• _Data supplied_

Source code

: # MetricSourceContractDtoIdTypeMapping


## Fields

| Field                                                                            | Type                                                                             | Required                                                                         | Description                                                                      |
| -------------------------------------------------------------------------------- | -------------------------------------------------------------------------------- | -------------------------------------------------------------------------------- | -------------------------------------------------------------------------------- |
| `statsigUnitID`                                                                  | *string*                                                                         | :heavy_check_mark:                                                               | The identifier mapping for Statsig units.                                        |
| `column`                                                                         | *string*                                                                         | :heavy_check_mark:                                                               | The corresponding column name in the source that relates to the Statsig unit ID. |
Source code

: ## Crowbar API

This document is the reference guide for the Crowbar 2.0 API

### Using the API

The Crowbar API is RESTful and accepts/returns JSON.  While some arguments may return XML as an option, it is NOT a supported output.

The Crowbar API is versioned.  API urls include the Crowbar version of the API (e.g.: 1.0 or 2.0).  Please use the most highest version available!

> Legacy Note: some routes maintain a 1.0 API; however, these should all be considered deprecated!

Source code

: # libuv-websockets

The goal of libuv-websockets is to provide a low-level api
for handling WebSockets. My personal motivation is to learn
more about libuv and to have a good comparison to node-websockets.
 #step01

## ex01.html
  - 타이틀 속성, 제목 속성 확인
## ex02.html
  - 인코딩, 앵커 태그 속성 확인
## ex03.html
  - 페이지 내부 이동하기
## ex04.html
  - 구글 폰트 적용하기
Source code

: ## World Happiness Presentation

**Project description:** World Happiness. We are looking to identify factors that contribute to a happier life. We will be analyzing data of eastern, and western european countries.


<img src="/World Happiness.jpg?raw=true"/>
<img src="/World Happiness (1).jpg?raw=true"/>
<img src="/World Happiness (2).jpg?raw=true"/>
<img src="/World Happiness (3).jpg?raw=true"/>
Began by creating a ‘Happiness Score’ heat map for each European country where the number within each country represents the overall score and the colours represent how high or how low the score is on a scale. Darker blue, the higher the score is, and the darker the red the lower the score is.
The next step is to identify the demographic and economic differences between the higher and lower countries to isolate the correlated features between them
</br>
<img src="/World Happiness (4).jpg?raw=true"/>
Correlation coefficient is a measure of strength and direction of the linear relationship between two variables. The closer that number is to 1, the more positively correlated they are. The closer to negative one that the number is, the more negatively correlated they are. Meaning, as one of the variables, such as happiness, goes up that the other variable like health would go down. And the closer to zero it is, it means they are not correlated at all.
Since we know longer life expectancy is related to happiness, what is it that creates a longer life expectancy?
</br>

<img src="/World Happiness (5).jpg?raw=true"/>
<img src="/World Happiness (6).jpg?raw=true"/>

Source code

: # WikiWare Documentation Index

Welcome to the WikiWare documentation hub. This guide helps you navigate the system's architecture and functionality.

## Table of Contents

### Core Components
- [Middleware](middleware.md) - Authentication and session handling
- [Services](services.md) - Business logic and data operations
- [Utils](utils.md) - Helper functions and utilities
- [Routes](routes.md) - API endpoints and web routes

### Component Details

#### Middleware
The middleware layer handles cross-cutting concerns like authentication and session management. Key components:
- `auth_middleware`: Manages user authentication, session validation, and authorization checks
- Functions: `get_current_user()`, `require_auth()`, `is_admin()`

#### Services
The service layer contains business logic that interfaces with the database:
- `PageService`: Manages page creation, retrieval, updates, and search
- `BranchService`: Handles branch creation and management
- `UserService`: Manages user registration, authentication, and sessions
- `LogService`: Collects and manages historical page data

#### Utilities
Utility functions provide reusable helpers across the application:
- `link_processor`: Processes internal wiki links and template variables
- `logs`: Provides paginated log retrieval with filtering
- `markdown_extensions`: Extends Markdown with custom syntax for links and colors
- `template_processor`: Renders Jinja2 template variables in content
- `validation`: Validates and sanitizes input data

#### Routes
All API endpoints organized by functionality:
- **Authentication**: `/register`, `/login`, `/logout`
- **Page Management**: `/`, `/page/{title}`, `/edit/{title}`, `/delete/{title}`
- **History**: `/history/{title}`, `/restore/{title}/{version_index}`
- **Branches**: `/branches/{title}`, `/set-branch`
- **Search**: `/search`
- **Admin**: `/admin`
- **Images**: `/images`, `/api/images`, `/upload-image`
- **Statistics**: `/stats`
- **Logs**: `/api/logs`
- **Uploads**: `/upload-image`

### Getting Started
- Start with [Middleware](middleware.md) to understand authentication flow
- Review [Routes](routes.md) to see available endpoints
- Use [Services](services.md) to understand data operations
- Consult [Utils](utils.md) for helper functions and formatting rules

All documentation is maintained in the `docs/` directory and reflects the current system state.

• _Task details_
Repeat the material above in full, keeping every word.

• _Answer box_
Source code

: # MetricSourceContractDtoIdTypeMapping


## Fields

| Field                                                                            | Type                                                                             | Required                                                                         | Description                                                                      |
| -------------------------------------------------------------------------------- | -------------------------------------------------------------------------------- | -------------------------------------------------------------------------------- | -------------------------------------------------------------------------------- |
| `statsigUnitID`                                                                  | *string*                                                                         | :heavy_check_mark:                                                               | The identifier mapping for Statsig units.                                        |
| `column`                                                                         | *string*                                                                         | :heavy_check_mark:                                                               | The corresponding column name in the source that relates to the Statsig unit ID. |
Source code

: ## Crowbar API

This document is the reference guide for the Crowbar 2.0 API

### Using the API

The Crowbar API is RESTful and accepts/returns JSON.  While some arguments may return XML as an option, it is NOT a supported output.

The Crowbar API is versioned.  API urls include the Crowbar version of the API (e.g.: 1.0 or 2.0).  Please use the most highest version available!

> Legacy Note: some routes maintain a 1.0 API; however, these should all be considered deprecated!

Source code

: # libuv-websockets

The goal of libuv-websockets is to provide a low-level api
for handling WebSockets. My personal motivation is to learn
more about libuv and to have a good comparison to node-websockets.
 #step01

## ex01.html
  - 타이틀 속성, 제목 속성 확인
## ex02.html
  - 인코딩, 앵커 태그 속성 확인
## ex03.html
  - 페이지 내부 이동하기
## ex04.html
  - 구글 폰트 적용하기
Source code

: ## World Happiness Presentation

**Project description:** World Happiness. We are looking to identify factors that contribute to a happier life. We will be analyzing data of eastern, and western european countries.


<img src="/World Happiness.jpg?raw=true"/>
<img src="/World Happiness (1).jpg?raw=true"/>
<img src="/World Happiness (2).jpg?raw=true"/>
<img src="/World Happiness (3).jpg?raw=true"/>
Began by creating a ‘Happiness Score’ heat map for each European country where the number within each country represents the overall score and the colours represent how high or how low the score is on a scale. Darker blue, the higher the score is, and the darker the red the lower the score is.
The next step is to identify the demographic and economic differences between the higher and lower countries to isolate the correlated features between them
</br>
<img src="/World Happiness (4).jpg?raw=true"/>
Correlation coefficient is a measure of strength and direction of the linear relationship between two variables. The closer that number is to 1, the more positively correlated they are. The closer to negative one that the number is, the more negatively correlated they are. Meaning, as one of the variables, such as happiness, goes up that the other variable like health would go down. And the closer to zero it is, it means they are not correlated at all.
Since we know longer life expectancy is related to happiness, what is it that creates a longer life expectancy?
</br>

<img src="/World Happiness (5).jpg?raw=true"/>
<img src="/World Happiness (6).jpg?raw=true"/>

Source code

: # WikiWare Documentation Index

Welcome to the WikiWare documentation hub. This guide helps you navigate the system's architecture and functionality.

## Table of Contents

### Core Components
- [Middleware](middleware.md) - Authentication and session handling
- [Services](services.md) - Business logic and data operations
- [Utils](utils.md) - Helper functions and utilities
- [Routes](routes.md) - API endpoints and web routes

### Component Details

#### Middleware
The middleware layer handles cross-cutting concerns like authentication and session management. Key components:
- `auth_middleware`: Manages user authentication, session validation, and authorization checks
- Functions: `get_current_user()`, `require_auth()`, `is_admin()`

#### Services
The service layer contains business logic that interfaces with the database:
- `PageService`: Manages page creation, retrieval, updates, and search
- `BranchService`: Handles branch creation and management
- `UserService`: Manages user registration, authentication, and sessions
- `LogService`: Collects and manages historical page data

#### Utilities
Utility functions provide reusable helpers across the application:
- `link_processor`: Processes internal wiki links and template variables
- `logs`: Provides paginated log retrieval with filtering
- `markdown_extensions`: Extends Markdown with custom syntax for links and colors
- `template_processor`: Renders Jinja2 template variables in content
- `validation`: Validates and sanitizes input data

#### Routes
All API endpoints organized by functionality:
- **Authentication**: `/register`, `/login`, `/logout`
- **Page Management**: `/`, `/page/{title}`, `/edit/{title}`, `/delete/{title}`
- **History**: `/history/{title}`, `/restore/{title}/{version_index}`
- **Branches**: `/branches/{title}`, `/set-branch`
- **Search**: `/search`
- **Admin**: `/admin`
- **Images**: `/images`, `/api/images`, `/upload-image`
- **Statistics**: `/stats`
- **Logs**: `/api/logs`
- **Uploads**: `/upload-image`

### Getting Started
- Start with [Middleware](middleware.md) to understand authentication flow
- Review [Routes](routes.md) to see available endpoints
- Use [Services](services.md) to understand data operations
- Consult [Utils](utils.md) for helper functions and formatting rules

All documentation is maintained in the `docs/` directory and reflects the current system state.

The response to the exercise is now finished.